Alors, à quoi bon cette chronique ? Simplement, parce qu’il faut payer ses dettes. Ce qui nous a apporté de la jouissance (et pas seulement du plaisir) doit être glorifié d’une manière ou d’une autre. Pour se montrer à la hauteur, il est nécessaire de trouver une monnaie d’échange qui ne soit pas de singe. Prendre du champ pour élargir l’horizon. C’est ce qu’on va tenter, modestement, ici. Avec les quelques risques que cela suppose.

Notons d’abord que Cowboy Henk (achevé d’imprimer en mars 2013 pour le compte du FRMK) est davantage une redécouverte qu’une découverte — sauf pour les plus jeunes. Je me souviens qu’en 1986, après avoir picoré ici et là, dans divers journaux, quelques fragments désordonnés de l’œuvre de Kama/Seele, je m’étais procuré en librairie un album intitulé Maurice le Cowboy (Albin Michel, traduction : Willem). Cet ouvrage (édité de manière assez cheap) proposait pour l’essentiel une longue histoire (Les offreurs de chevaux) d’une singularité absolue, hors norme, à la fois subtile et brute, irracontable comme toute bonne histoire peut l’être (vous ne pouvez l’apprécier pleinement que sous sa forme, proprement inimitable). Maurice le Cowboy, c’était un peu Tintin en Amérique, projeté sur l’autre scène (ce théâtre des opérations de l’inconscient) — la ligne hergéenne, encore «primitive», subissant diverses attaques : altérations tant graphiques que verbales que les commentateurs les plus pressés qualifieront d’«absurdes», de «nonsensiques», de «surréalistes» (et autres adjectifs qui finissent par ne plus rien signifier à force d’être employés abusivement à propos de tout et n’importe quoi).

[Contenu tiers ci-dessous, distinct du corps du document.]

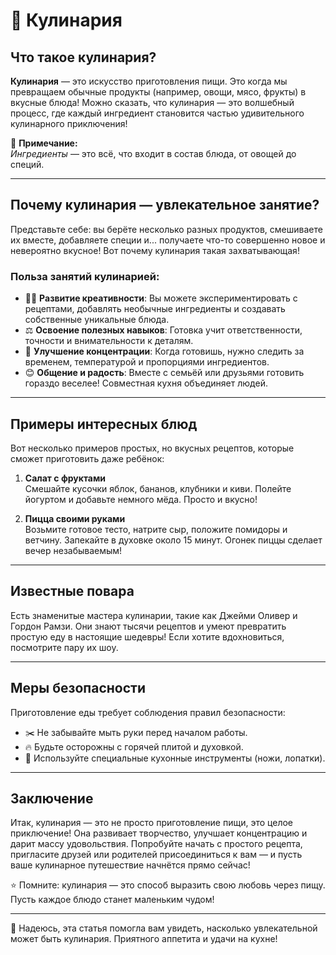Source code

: # 🍳 **Кулинария**

## Что такое кулинария?
**Кулинария** — это искусство приготовления пищи. Это когда мы превращаем обычные продукты (например, овощи, мясо, фрукты) в вкусные блюда! Можно сказать, что кулинария — это волшебный процесс, где каждый ингредиент становится частью удивительного кулинарного приключения!

🔗 **Примечание:**  
*Ингредиенты* — это всё, что входит в состав блюда, от овощей до специй.

---

## Почему кулинария — увлекательное занятие?
Представьте себе: вы берёте несколько разных продуктов, смешиваете их вместе, добавляете специи и... получаете что-то совершенно новое и невероятно вкусное! Вот почему кулинария такая захватывающая!

### Польза занятий кулинарией:
- 🧑‍🍳 **Развитие креативности**: Вы можете экспериментировать с рецептами, добавлять необычные ингредиенты и создавать собственные уникальные блюда.
- ⚖️ **Освоение полезных навыков**: Готовка учит ответственности, точности и внимательности к деталям.
- 💪 **Улучшение концентрации**: Когда готовишь, нужно следить за временем, температурой и пропорциями ингредиентов.
- 😊 **Общение и радость**: Вместе с семьёй или друзьями готовить гораздо веселее! Совместная кухня объединяет людей.

---

## Примеры интересных блюд
Вот несколько примеров простых, но вкусных рецептов, которые сможет приготовить даже ребёнок:

1. **Салат с фруктами**  
   Смешайте кусочки яблок, бананов, клубники и киви. Полейте йогуртом и добавьте немного мёда. Просто и вкусно!
   
2. **Пицца своими руками**  
   Возьмите готовое тесто, натрите сыр, положите помидоры и ветчину. Запекайте в духовке около 15 минут. Огонек пиццы сделает вечер незабываемым!

---

## Известные повара
Есть знаменитые мастера кулинарии, такие как Джейми Оливер и Гордон Рамзи. Они знают тысячи рецептов и умеют превратить простую еду в настоящие шедевры! Если хотите вдохновиться, посмотрите пару их шоу.

---

## Меры безопасности
Приготовление еды требует соблюдения правил безопасности:
- ✂️ Не забывайте мыть руки перед началом работы.
- 🔥 Будьте осторожны с горячей плитой и духовкой.
- 📏 Используйте специальные кухонные инструменты (ножи, лопатки).

---

## Заключение
Итак, кулинария — это не просто приготовление пищи, это целое приключение! Она развивает творчество, улучшает концентрацию и дарит массу удовольствия. Попробуйте начать с простого рецепта, пригласите друзей или родителей присоединиться к вам — и пусть ваше кулинарное путешествие начнётся прямо сейчас!

⭐ Помните: кулинария — это способ выразить свою любовь через пищу. Пусть каждое блюдо станет маленьким чудом!

---

🍜 Надеюсь, эта статья помогла вам увидеть, насколько увлекательной может быть кулинария. Приятного аппетита и удачи на кухне!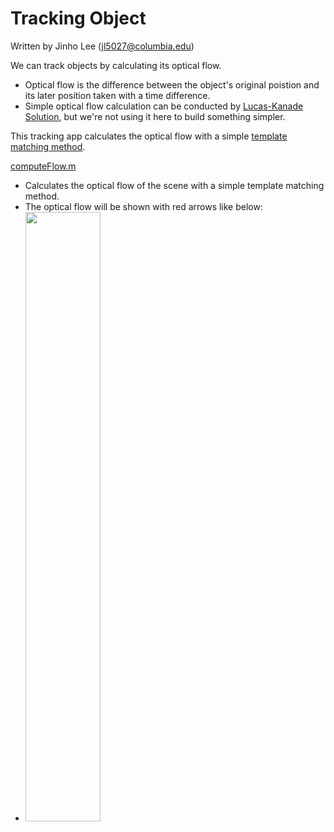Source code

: # Tracking Object

Written by Jinho Lee (jl5027@columbia.edu)

We can track objects by calculating its optical flow.
- Optical flow is the difference between the object's original poistion and its later position taken with a time difference. 
- Simple optical flow calculation can be conducted by [Lucas-Kanade Solution](https://en.wikipedia.org/wiki/Lucas%E2%80%93Kanade_method), but we're not using it here to build something simpler.

This tracking app calculates the optical flow with a simple [template matching method](https://en.wikipedia.org/wiki/Template_matching#:~:text=Template%20matching%20is%20a%20technique,to%20detect%20edges%20in%20images.).

[computeFlow.m](https://github.com/JinhoLee93/Computer_Vision/blob/main/tracking_object/computeFlow.m)
- Calculates the optical flow of the scene with a simple template matching method. 
- The optical flow will be shown with red arrows like below:
- <img src="https://user-images.githubusercontent.com/60580427/118400793-1c405c00-b69e-11eb-9d2e-a19bb4f5a6e0.png" height="50%" width="50%">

Même si ces pages des années 80 paraissent toujours fraîches, délicieusement inactuelles, et peuvent se relire quasiment ad lib, nous étions en manque depuis plus d’un quart de siècle — en attente de nouvelles de ce Cowboy Maurice (hommage au créateur de Lucky Luke ?) dont nous ignorions jusqu’à ces derniers temps le prénom d’origine, n’ayant guère de connections avec l’agitation culturelle flamande (sinon de loin, par le truchement de traductions souvent approximatives). Ce prénom, le FRMK a la bonne idée de s’abstenir de le franciser (il faut signaler au passage qu’avant d’être ironiquement rebaptisé Maurice, Henk a d’abord été introduit chez nous sous le nom de Cowboy Jean, notamment en 83/84 dans Le petit psikopat illustré).

Il est temps maintenant de faire l’éloge du FRMK, une des trois ou quatre maisons d’édition qui ne fait aucun faux pas. On peut être plus ou moins sensible à leur production, cette suite discrète de livres rares et beaux, mais force est de constater la grande rigueur de leur cheminement : ils savent ce qu’ils veulent faire et le font bien. Qu’ajouter à cela ? Peut-être que cette édition de Cowboy Henk (qui suit, selon la chronologie des publications du FRMK, l’extraordinaire Fils du roi d’Éric Lambé) est une relative surprise, l’humour n’étant pas, jusqu’à présent, le propre de cette maison d’édition (quoique…, si on lit attentivement Démoniak…).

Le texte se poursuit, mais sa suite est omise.